As shown in Figure 3, the keypoints serve as the basic object representation throughout CenterNet. The keypoints are obtained via regressing offsets over the center points, which are predicted by KPN (mentioned in Section 2.1). The learning of the keyponts are driven by two loss function: the bottom-right and top-left IoU loss between the induced pseudo box and the ground truth bounding box; the object recognition loss of the subsequent stage. The architecture of the detection head is illustrated in Figure 12. The proposed head architecture consists of two non-shared subnets, aiming at localization and classification, respectively.
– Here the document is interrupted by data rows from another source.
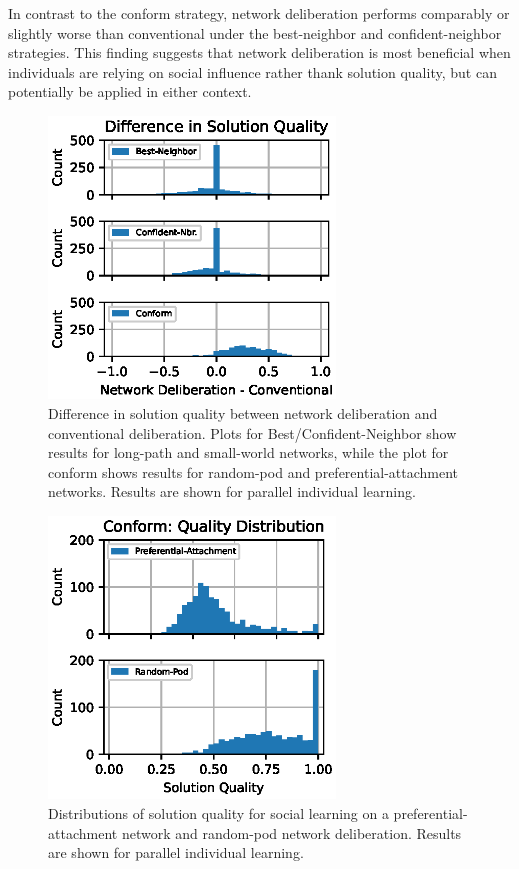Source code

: In contrast to the conform strategy, network deliberation performs comparably or slightly worse than conventional under the best-neighbor and confident-neighbor strategies. This finding suggests that network deliberation is most beneficial when individuals are relying on social influence rather thank solution quality, but can potentially be applied in either context.

\begin{figure}
    \centering
    \includegraphics[width=3in]{chapters/figures/NetDelibABM/fig-results-netdelib-diff.eps}
	\caption{Difference in solution quality between network deliberation and conventional deliberation. Plots for Best/Confident-Neighbor show results for long-path and small-world networks, while the plot for conform shows results for random-pod and preferential-attachment networks. Results are shown for parallel individual learning.}
    \label{fig:results-conform-diff}
\end{figure}

\begin{figure}
    \centering
    \includegraphics[width=3in]{chapters/figures/NetDelibABM/fig-results-conform-dist.eps}
	\caption{Distributions of solution quality for social learning on a preferential-attachment network and random-pod network deliberation. Results are shown for parallel individual learning.}
    \label{fig:results-conform-dist}
\end{figure}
The localization subnet first uses three 3 × 3 convolutional layers, followed by two consecutive small networks to compute the offsets of the two sets of keypoints. The classification subnet also uses three 3 × 3 convolutional layers to abstract the feature maps, followed by a deformable convolutional layer whose input offset field is shared with the first deformable convolutional layer in the localization subnet. The group normalization layer is applied after each of the first three 3 × 3 convolutional layers in the two subnets. The anchor-free design reduces the burden on the final classification layer, resulting in a slight reduction in computation.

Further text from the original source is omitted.